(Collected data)
>>

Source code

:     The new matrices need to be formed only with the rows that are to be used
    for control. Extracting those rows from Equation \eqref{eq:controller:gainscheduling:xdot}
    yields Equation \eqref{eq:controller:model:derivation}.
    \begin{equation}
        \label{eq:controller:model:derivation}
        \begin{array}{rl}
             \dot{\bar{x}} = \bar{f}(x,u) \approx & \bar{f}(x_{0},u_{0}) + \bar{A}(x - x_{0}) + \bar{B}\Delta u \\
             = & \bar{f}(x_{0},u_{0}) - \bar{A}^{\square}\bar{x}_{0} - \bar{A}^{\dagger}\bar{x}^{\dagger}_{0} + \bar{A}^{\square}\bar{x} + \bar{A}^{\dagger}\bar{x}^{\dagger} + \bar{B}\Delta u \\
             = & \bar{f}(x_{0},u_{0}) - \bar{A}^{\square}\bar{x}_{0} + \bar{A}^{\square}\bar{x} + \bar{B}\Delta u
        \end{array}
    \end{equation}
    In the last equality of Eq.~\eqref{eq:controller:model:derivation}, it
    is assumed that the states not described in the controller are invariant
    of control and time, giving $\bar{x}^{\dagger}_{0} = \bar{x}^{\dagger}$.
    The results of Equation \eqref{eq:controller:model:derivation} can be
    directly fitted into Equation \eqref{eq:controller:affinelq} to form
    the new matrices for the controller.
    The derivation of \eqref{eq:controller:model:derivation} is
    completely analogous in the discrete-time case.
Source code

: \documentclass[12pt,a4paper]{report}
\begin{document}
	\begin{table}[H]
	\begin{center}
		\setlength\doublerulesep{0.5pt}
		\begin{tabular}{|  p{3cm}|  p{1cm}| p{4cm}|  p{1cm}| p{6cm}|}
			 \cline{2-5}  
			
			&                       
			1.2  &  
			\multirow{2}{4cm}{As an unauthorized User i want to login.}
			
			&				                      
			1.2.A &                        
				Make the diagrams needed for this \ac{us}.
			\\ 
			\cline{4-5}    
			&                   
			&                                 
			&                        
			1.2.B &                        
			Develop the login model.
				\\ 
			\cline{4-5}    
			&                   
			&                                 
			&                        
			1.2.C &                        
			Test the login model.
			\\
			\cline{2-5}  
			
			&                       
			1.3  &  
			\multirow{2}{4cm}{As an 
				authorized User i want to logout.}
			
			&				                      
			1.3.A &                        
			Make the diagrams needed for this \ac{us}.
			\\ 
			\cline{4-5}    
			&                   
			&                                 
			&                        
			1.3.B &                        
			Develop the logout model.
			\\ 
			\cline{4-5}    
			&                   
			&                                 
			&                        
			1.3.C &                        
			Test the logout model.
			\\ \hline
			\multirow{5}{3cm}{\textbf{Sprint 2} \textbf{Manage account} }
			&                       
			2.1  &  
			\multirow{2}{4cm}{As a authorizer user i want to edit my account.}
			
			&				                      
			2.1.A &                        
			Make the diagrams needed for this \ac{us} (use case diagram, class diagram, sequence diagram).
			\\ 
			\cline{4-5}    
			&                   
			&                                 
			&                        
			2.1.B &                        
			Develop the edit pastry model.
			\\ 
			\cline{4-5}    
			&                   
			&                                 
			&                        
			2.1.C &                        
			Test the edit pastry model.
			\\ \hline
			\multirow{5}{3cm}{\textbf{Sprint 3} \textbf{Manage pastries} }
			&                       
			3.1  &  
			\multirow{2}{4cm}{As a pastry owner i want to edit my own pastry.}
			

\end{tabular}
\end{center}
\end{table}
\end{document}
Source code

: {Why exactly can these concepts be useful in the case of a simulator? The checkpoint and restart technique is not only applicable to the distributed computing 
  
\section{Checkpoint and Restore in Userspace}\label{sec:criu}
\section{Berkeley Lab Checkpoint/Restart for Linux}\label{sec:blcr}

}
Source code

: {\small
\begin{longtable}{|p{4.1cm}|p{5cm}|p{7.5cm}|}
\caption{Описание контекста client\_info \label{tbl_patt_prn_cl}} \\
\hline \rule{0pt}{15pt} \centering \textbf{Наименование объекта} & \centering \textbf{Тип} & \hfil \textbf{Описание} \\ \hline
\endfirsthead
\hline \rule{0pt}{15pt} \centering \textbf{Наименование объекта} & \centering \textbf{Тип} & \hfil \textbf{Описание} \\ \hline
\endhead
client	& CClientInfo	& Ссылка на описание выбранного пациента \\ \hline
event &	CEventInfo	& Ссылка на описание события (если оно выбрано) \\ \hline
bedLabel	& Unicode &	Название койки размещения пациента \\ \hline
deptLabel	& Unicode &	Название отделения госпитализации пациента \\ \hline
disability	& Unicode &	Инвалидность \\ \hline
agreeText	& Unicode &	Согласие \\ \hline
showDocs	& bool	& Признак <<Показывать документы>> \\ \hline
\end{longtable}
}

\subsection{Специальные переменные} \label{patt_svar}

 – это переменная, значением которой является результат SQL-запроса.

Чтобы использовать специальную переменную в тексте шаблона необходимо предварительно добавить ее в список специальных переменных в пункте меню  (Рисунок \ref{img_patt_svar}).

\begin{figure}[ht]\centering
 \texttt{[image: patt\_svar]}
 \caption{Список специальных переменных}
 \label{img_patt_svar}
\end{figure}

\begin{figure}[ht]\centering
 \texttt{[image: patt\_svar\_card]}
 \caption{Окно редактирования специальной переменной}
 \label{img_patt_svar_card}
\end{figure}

<<

Pick each line holding the word "square" out of the data and copy it.

▶ **SOLUTION TO THE EXERCISE**
             = & \bar{f}(x_{0},u_{0}) - \bar{A}^{\square}\bar{x}_{0} - \bar{A}^{\dagger}\bar{x}^{\dagger}_{0} + \bar{A}^{\square}\bar{x} + \bar{A}^{\dagger}\bar{x}^{\dagger} + \bar{B}\Delta u \\
             = & \bar{f}(x_{0},u_{0}) - \bar{A}^{\square}\bar{x}_{0} + \bar{A}^{\square}\bar{x} + \bar{B}\Delta u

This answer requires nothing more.